■ EXERCISE DESCRIPTION ■
Once you find the line containing "PC running Microsoft" in the data below, copy it and each following line exactly, up to and including the line containing "you just exported.", and nothing else.

■ ENTRIES SUPPLIED ■

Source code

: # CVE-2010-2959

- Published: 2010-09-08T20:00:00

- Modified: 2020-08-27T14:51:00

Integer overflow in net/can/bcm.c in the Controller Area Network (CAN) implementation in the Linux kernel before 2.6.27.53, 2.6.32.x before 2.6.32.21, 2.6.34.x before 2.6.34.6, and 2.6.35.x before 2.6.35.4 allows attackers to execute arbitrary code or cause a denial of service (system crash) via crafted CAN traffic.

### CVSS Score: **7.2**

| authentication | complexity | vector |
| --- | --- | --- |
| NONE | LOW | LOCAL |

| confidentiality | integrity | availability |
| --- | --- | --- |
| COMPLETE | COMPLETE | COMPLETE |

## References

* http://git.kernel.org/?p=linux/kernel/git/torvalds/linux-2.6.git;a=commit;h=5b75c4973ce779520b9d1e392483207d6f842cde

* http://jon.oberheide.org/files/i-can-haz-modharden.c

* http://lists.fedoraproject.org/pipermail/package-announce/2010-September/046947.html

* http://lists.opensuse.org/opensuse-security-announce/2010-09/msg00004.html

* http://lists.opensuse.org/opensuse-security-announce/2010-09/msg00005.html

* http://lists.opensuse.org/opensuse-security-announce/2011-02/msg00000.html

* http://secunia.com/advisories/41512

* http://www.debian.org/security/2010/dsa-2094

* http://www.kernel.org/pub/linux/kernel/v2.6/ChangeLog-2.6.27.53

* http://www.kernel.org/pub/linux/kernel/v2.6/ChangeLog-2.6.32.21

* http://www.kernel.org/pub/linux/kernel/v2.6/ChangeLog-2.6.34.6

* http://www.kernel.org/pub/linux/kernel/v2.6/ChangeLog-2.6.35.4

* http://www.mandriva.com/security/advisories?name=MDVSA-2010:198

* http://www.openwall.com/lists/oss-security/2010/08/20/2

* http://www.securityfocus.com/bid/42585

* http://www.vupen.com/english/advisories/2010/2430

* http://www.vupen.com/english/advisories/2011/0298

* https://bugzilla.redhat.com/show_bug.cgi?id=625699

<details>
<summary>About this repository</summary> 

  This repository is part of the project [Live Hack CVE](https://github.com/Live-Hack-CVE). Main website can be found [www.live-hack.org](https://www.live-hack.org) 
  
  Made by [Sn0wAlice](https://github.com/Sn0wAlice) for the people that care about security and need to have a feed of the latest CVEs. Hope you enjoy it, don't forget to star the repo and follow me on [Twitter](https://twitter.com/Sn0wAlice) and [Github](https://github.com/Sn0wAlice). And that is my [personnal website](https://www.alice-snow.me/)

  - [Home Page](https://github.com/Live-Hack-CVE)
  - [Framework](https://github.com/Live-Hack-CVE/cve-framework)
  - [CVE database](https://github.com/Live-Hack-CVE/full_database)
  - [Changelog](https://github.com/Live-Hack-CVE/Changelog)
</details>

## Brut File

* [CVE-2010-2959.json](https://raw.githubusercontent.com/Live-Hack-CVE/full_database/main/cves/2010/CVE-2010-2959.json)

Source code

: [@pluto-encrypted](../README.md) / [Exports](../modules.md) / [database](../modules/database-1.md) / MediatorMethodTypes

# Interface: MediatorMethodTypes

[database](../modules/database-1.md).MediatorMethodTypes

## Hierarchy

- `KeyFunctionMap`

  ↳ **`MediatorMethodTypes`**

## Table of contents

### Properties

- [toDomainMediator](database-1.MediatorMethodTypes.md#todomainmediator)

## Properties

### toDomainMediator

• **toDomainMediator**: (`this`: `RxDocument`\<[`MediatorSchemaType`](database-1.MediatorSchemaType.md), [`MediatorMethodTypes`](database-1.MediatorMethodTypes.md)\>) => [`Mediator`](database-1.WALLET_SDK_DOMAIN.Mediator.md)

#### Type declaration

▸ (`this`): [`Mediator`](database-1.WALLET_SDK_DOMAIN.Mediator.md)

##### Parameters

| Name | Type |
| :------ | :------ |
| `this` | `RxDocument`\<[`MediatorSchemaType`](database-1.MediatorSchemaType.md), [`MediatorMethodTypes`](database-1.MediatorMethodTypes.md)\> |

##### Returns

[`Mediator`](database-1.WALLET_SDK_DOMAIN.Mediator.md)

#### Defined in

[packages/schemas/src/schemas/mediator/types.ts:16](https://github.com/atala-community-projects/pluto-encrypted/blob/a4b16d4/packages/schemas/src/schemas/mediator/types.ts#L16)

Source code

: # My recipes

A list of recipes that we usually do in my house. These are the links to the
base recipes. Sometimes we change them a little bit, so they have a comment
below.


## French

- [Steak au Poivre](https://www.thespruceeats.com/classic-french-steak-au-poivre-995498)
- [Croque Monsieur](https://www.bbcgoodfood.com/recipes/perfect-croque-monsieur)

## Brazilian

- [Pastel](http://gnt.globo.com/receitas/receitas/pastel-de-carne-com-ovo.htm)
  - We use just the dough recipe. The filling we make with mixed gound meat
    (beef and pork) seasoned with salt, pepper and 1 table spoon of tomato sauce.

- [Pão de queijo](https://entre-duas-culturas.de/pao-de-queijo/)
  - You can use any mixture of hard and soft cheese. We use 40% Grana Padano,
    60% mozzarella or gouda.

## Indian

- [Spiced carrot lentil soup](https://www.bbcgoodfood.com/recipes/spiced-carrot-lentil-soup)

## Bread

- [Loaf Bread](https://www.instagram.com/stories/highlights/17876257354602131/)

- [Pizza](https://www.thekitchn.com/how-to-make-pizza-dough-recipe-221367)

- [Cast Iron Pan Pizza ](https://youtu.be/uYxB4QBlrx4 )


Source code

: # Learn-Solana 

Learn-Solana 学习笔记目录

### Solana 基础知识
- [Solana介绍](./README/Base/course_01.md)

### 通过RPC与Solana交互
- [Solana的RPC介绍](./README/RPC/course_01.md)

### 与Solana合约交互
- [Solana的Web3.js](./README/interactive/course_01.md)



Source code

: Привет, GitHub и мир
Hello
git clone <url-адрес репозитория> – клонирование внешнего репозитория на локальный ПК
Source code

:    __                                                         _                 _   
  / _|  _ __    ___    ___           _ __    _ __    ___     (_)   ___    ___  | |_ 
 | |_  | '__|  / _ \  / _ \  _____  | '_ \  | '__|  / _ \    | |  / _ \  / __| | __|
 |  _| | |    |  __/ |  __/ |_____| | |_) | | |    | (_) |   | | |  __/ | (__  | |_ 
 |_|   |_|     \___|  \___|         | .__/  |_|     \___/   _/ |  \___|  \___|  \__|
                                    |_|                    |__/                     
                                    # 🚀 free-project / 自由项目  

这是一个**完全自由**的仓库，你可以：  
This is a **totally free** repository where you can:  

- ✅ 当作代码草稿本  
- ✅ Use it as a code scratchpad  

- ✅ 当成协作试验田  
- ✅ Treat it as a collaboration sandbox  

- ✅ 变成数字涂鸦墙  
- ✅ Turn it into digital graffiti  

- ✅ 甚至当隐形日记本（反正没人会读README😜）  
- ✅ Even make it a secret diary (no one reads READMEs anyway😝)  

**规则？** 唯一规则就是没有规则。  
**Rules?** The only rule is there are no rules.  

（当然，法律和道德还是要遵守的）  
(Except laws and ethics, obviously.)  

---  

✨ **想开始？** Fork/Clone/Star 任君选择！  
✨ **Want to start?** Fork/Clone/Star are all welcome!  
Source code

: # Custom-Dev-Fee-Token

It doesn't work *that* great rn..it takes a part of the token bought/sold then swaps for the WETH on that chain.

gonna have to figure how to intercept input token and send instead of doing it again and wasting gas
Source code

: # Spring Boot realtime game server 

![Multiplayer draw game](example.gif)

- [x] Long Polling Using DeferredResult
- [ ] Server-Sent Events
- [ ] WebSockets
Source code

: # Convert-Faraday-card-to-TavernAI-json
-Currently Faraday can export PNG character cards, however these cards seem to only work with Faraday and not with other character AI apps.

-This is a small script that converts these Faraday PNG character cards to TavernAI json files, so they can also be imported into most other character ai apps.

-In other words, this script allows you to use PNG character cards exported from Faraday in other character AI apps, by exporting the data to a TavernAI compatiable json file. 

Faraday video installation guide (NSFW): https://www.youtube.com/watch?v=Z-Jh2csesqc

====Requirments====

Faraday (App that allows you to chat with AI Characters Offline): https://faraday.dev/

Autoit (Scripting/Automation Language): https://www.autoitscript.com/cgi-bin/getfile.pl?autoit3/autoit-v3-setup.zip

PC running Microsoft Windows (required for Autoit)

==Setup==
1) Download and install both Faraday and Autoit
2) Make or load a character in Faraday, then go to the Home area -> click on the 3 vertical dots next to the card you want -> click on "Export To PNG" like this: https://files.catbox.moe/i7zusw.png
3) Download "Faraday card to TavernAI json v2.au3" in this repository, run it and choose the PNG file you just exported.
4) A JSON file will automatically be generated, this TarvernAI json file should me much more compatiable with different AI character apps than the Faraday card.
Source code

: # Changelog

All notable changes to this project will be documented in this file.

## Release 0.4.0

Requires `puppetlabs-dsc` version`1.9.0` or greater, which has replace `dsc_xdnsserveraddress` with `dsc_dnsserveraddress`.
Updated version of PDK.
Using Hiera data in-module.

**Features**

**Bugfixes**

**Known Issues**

■ WRITTEN ANSWER ■
PC running Microsoft Windows (required for Autoit)

==Setup==
1) Download and install both Faraday and Autoit
2) Make or load a character in Faraday, then go to the Home area -> click on the 3 vertical dots next to the card you want -> click on "Export To PNG" like this: https://files.catbox.moe/i7zusw.png
3) Download "Faraday card to TavernAI json v2.au3" in this repository, run it and choose the PNG file you just exported.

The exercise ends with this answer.